*Information given:*
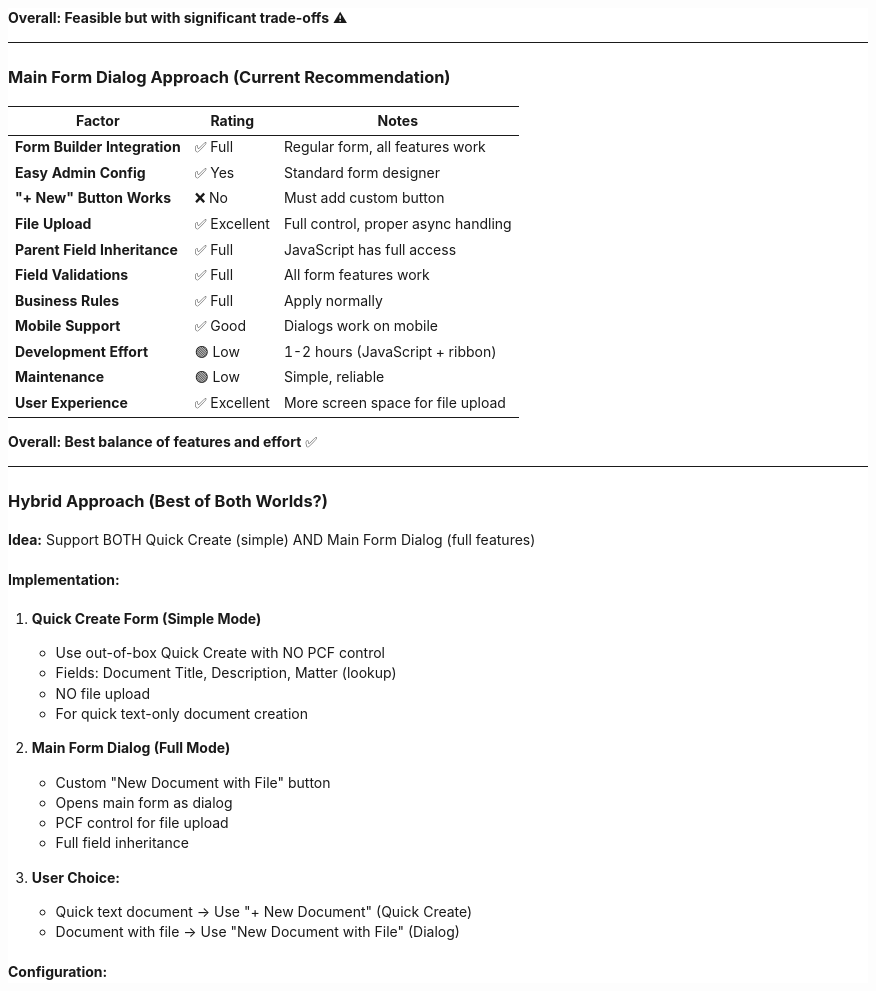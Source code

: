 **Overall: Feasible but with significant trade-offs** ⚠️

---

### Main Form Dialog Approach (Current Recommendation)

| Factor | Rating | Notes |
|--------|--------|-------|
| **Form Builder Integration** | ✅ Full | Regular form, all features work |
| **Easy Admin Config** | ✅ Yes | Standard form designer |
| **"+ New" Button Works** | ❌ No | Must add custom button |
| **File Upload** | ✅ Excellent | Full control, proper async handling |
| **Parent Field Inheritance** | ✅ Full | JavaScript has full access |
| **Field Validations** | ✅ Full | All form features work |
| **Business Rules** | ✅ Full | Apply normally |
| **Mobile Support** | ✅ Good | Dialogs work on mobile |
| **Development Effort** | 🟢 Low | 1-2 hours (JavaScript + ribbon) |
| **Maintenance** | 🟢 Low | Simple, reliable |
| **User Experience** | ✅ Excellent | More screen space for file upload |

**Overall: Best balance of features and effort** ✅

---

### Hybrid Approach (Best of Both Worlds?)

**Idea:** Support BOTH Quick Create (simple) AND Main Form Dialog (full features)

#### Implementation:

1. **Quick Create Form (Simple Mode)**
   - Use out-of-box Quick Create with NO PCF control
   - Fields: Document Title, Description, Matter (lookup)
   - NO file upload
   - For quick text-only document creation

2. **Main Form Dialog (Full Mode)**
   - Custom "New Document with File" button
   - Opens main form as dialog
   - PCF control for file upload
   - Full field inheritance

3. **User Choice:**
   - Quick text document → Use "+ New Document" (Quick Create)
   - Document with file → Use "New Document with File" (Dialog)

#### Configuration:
...
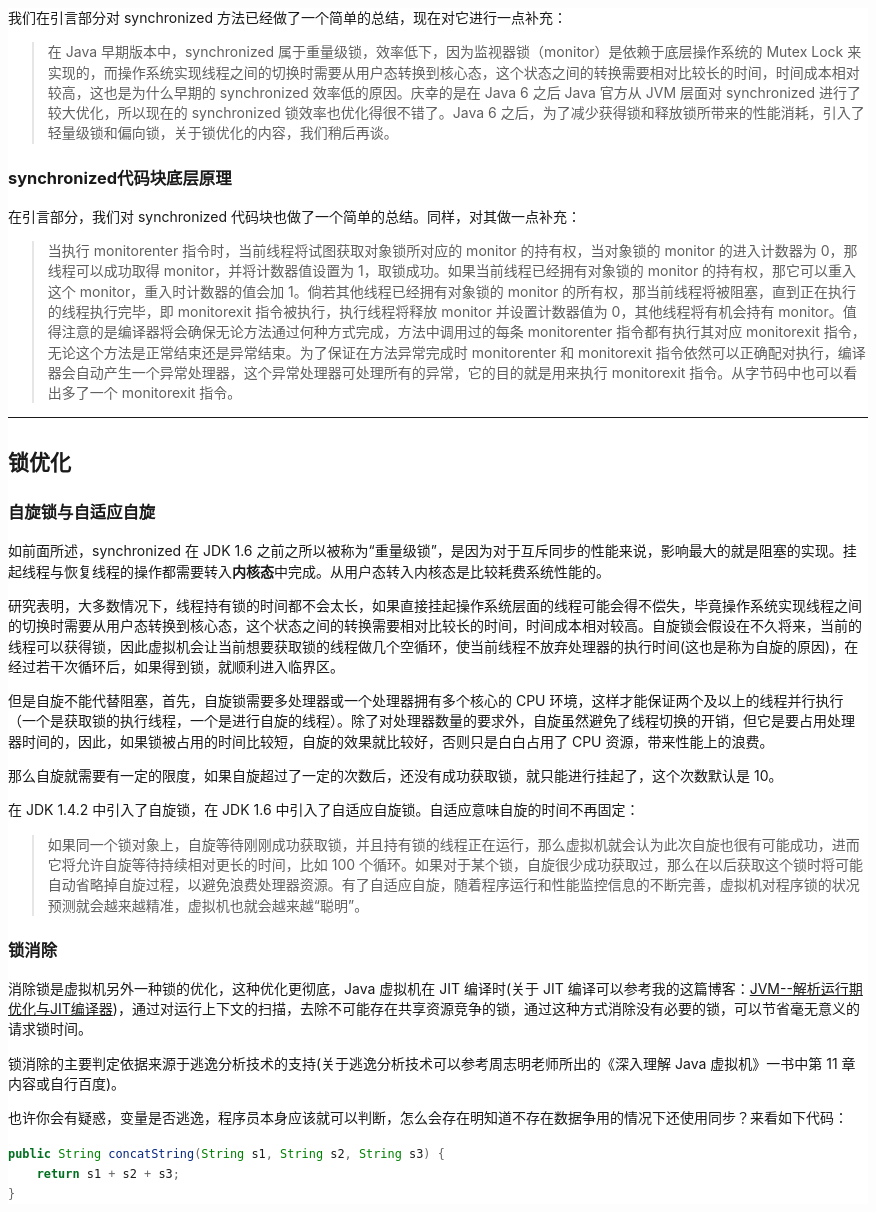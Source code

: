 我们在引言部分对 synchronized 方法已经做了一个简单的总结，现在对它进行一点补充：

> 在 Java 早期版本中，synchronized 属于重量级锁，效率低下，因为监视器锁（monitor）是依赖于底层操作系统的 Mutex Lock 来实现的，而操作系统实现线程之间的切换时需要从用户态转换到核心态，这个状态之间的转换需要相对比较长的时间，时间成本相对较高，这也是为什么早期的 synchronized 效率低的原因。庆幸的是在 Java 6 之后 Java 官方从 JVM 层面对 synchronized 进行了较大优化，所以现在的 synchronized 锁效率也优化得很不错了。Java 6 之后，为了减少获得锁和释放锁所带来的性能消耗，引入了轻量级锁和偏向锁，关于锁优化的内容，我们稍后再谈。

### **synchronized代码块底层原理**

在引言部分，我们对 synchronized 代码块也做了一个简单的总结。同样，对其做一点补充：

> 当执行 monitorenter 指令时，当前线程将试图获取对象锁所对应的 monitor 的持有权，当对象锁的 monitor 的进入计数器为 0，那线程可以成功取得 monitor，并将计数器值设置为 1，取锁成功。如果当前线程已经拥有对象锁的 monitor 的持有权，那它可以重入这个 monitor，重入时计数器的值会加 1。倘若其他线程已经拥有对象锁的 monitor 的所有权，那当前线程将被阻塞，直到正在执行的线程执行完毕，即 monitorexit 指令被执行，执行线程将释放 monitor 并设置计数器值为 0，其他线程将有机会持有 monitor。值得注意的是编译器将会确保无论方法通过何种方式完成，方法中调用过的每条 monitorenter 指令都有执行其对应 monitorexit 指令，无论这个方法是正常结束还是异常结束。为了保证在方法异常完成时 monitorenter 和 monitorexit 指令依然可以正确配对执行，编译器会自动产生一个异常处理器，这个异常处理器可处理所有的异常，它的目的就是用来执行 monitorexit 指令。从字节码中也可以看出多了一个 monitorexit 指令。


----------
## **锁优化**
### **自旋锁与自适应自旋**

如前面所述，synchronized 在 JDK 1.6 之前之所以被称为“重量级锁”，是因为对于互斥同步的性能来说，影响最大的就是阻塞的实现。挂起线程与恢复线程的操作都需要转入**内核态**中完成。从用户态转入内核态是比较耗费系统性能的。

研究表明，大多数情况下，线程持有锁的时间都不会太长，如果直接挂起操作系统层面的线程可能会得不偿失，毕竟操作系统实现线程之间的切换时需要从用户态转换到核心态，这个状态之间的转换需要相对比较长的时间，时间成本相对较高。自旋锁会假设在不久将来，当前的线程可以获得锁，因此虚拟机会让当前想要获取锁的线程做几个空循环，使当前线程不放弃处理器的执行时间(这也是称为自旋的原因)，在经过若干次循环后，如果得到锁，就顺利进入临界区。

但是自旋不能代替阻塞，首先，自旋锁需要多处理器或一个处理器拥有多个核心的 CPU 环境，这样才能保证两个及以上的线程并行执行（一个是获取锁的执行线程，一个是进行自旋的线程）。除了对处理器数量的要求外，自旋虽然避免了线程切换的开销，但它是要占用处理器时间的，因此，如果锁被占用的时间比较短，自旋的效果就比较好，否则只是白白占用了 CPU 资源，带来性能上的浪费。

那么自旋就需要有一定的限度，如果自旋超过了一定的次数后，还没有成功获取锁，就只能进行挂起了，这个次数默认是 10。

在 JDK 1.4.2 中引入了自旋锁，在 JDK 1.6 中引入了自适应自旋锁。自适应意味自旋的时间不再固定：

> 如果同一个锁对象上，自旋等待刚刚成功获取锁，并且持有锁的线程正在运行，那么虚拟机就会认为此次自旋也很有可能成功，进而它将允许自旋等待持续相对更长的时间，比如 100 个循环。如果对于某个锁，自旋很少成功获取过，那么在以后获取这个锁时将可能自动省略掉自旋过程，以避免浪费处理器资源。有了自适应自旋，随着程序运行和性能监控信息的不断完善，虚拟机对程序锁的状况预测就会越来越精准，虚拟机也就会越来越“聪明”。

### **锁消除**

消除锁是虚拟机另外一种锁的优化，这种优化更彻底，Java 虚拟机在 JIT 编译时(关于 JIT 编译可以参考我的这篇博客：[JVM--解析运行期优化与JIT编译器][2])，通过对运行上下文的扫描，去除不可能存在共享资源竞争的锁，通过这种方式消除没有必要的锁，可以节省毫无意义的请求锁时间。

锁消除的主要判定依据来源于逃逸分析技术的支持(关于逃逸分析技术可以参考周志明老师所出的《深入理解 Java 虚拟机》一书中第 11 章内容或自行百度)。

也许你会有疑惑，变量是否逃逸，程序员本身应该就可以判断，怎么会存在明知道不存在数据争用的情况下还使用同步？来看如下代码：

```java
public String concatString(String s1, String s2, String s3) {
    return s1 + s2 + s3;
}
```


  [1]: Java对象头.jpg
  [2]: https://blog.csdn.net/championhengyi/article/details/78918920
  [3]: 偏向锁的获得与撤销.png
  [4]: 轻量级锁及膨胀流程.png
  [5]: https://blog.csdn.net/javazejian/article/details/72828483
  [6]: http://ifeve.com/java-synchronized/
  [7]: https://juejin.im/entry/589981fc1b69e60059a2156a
...
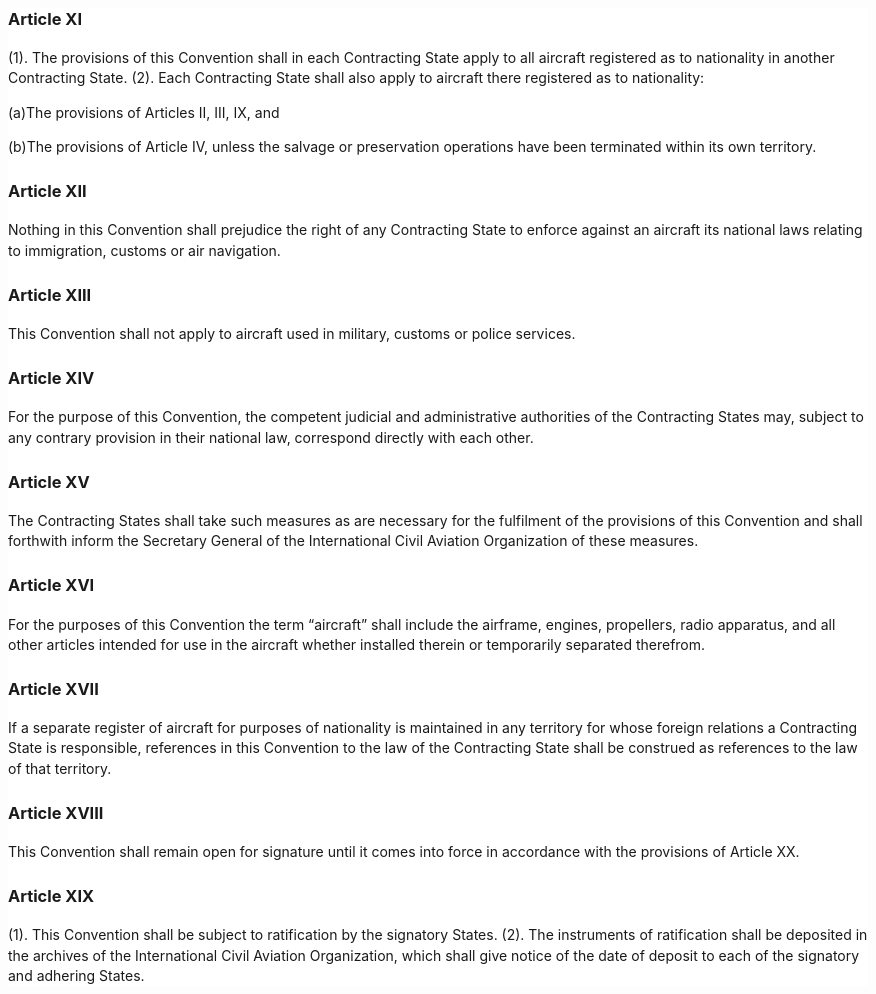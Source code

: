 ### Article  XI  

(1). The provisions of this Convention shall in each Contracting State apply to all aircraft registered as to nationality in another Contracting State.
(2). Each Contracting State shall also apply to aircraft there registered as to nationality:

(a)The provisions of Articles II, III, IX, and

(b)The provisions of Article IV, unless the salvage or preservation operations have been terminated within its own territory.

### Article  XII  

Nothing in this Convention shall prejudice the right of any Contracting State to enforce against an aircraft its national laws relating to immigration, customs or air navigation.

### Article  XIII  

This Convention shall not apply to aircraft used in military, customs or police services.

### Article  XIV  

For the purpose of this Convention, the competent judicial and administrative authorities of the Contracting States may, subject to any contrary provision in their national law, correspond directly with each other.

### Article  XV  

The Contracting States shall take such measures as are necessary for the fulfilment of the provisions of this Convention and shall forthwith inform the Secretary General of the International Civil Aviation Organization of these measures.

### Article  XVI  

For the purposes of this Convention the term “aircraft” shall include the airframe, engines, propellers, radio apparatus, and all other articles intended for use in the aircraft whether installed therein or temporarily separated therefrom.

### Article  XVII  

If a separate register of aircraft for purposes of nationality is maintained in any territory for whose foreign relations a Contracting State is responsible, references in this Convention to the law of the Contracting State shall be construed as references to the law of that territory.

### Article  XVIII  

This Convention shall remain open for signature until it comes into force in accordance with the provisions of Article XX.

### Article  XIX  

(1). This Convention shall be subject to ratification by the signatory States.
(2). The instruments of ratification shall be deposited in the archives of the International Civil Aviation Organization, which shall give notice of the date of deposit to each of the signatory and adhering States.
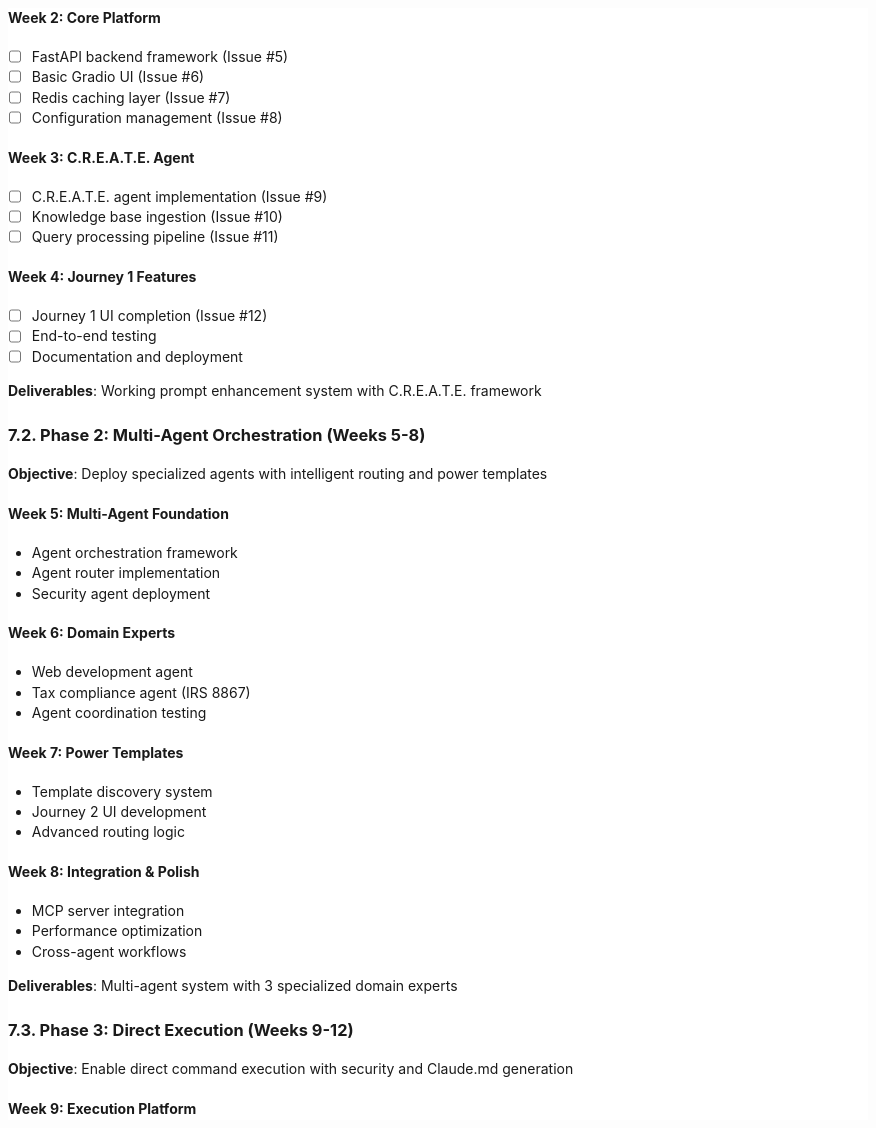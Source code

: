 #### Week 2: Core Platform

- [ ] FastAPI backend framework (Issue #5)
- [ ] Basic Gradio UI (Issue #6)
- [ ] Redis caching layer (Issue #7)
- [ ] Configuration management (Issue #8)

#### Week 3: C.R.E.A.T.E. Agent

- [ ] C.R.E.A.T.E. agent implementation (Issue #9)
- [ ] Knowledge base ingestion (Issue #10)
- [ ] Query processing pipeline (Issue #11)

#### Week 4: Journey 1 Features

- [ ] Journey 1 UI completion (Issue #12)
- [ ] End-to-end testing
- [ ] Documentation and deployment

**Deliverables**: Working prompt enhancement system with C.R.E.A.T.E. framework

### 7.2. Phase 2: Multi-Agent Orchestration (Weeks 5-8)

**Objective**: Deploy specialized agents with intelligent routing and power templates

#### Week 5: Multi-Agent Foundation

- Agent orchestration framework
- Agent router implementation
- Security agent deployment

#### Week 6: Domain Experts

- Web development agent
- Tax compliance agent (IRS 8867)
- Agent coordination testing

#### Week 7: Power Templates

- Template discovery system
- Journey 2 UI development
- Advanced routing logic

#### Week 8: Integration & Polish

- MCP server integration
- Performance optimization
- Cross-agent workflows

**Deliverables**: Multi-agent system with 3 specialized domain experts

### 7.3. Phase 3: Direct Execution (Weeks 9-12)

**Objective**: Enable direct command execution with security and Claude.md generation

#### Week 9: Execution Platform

*Work to complete:* What you return must be the lines above that run from the line with "full access |" to the line with "on mobile |", inclusive, each copied exactly.

*Written solution:*
| **Parent Field Inheritance** | ✅ Full | JavaScript has full access |
| **Field Validations** | ✅ Full | All form features work |
| **Business Rules** | ✅ Full | Apply normally |
| **Mobile Support** | ✅ Good | Dialogs work on mobile |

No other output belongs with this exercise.